> [Instructions to follow]:
Print the lines below word for word, beginning with the first and ending with the line that holds "Let us have", and skip every picture.

════

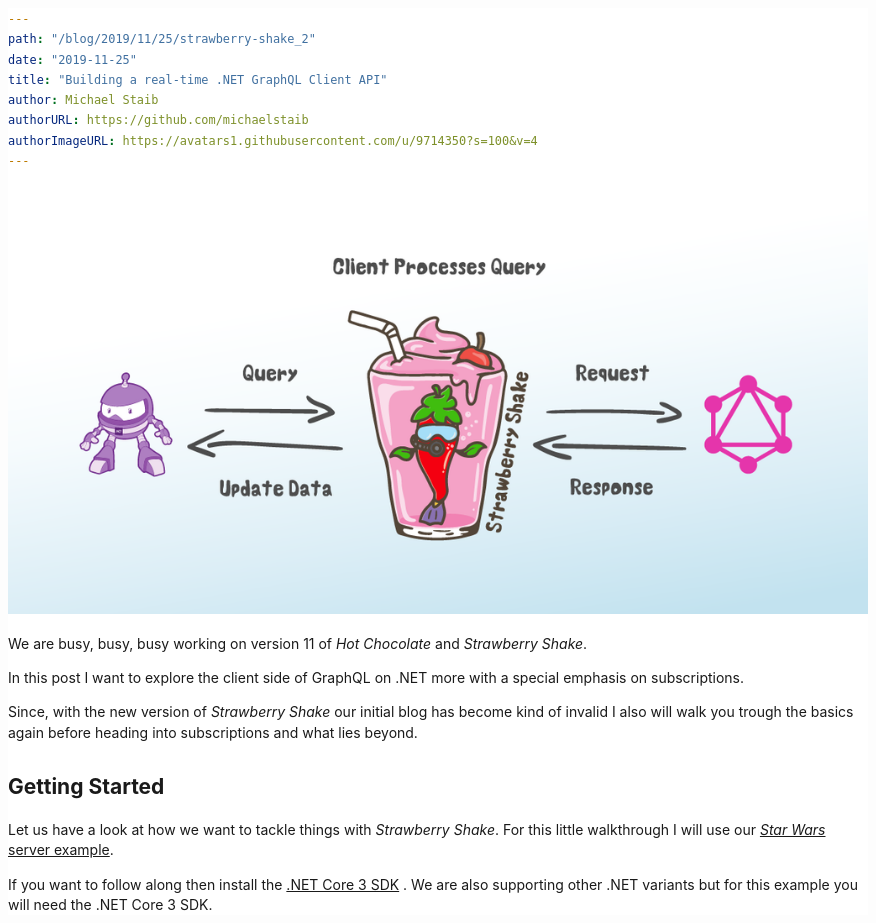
 ```yaml
---
path: "/blog/2019/11/25/strawberry-shake_2"
date: "2019-11-25"
title: "Building a real-time .NET GraphQL Client API"
author: Michael Staib
authorURL: https://github.com/michaelstaib
authorImageURL: https://avatars1.githubusercontent.com/u/9714350?s=100&v=4
---
```


![Strawberry Shake](../images/blog/strawberry-shake-banner.png)

We are busy, busy, busy working on version 11 of _Hot Chocolate_ and _Strawberry Shake_.

In this post I want to explore the client side of GraphQL on .NET more with a special emphasis on subscriptions.

Since, with the new version of _Strawberry Shake_ our initial blog has become kind of invalid I also will walk you trough the basics again before heading into subscriptions and what lies beyond.

## Getting Started

Let us have a look at how we want to tackle things with _Strawberry Shake_. For this little walkthrough I will use our [_Star Wars_ server example](https://github.com/ChilliCream/hotchocolate/tree/master/examples/AspNetCore.StarWars).

If you want to follow along then install the [.NET Core 3 SDK](https://dotnet.microsoft.com/download/dotnet-core/3.0) . We are also supporting other .NET variants but for this example you will need the .NET Core 3 SDK.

════

> [Result]:
 ```yaml
---
path: "/blog/2019/11/25/strawberry-shake_2"
date: "2019-11-25"
title: "Building a real-time .NET GraphQL Client API"
author: Michael Staib
authorURL: https://github.com/michaelstaib
authorImageURL: https://avatars1.githubusercontent.com/u/9714350?s=100&v=4
---
```


![Strawberry Shake](../images/blog/strawberry-shake-banner.png)

We are busy, busy, busy working on version 11 of _Hot Chocolate_ and _Strawberry Shake_.

In this post I want to explore the client side of GraphQL on .NET more with a special emphasis on subscriptions.

Since, with the new version of _Strawberry Shake_ our initial blog has become kind of invalid I also will walk you trough the basics again before heading into subscriptions and what lies beyond.

## Getting Started

Let us have a look at how we want to tackle things with _Strawberry Shake_. For this little walkthrough I will use our [_Star Wars_ server example](https://github.com/ChilliCream/hotchocolate/tree/master/examples/AspNetCore.StarWars).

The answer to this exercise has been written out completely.